■ MATERIAL FOR THIS EXERCISE:
>>>
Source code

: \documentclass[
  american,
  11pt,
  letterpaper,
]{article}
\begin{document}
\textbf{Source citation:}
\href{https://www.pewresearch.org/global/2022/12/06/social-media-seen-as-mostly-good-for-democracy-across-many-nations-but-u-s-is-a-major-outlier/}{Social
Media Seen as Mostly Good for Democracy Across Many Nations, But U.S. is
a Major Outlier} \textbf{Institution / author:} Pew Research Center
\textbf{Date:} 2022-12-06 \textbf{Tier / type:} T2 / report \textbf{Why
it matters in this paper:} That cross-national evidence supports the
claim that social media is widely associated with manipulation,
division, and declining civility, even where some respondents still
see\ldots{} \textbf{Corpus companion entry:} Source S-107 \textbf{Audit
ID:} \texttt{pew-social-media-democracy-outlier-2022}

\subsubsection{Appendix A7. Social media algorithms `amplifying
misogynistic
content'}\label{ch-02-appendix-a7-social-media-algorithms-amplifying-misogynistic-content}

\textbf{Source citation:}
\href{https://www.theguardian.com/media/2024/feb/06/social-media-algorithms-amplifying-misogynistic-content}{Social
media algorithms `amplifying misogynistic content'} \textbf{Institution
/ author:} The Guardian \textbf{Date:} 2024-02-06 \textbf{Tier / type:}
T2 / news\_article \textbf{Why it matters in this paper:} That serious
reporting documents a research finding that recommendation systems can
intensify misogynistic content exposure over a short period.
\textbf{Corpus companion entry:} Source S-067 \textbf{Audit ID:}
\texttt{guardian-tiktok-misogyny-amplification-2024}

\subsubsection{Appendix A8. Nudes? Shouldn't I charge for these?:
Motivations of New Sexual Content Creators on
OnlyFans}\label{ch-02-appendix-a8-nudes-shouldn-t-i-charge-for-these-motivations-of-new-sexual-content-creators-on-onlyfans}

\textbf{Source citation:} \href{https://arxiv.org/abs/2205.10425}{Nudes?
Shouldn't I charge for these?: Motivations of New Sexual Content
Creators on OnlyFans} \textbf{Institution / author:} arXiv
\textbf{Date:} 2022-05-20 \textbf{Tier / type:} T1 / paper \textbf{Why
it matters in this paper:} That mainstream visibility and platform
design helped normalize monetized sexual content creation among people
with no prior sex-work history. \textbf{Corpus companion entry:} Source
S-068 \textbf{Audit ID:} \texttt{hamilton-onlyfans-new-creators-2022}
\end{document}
<<<
Go through the listing above and copy each line in which the string "these" is found.

■ WRITTEN RESPONSE:
\subsubsection{Appendix A8. Nudes? Shouldn't I charge for these?:
OnlyFans}\label{ch-02-appendix-a8-nudes-shouldn-t-i-charge-for-these-motivations-of-new-sexual-content-creators-on-onlyfans}
Shouldn't I charge for these?: Motivations of New Sexual Content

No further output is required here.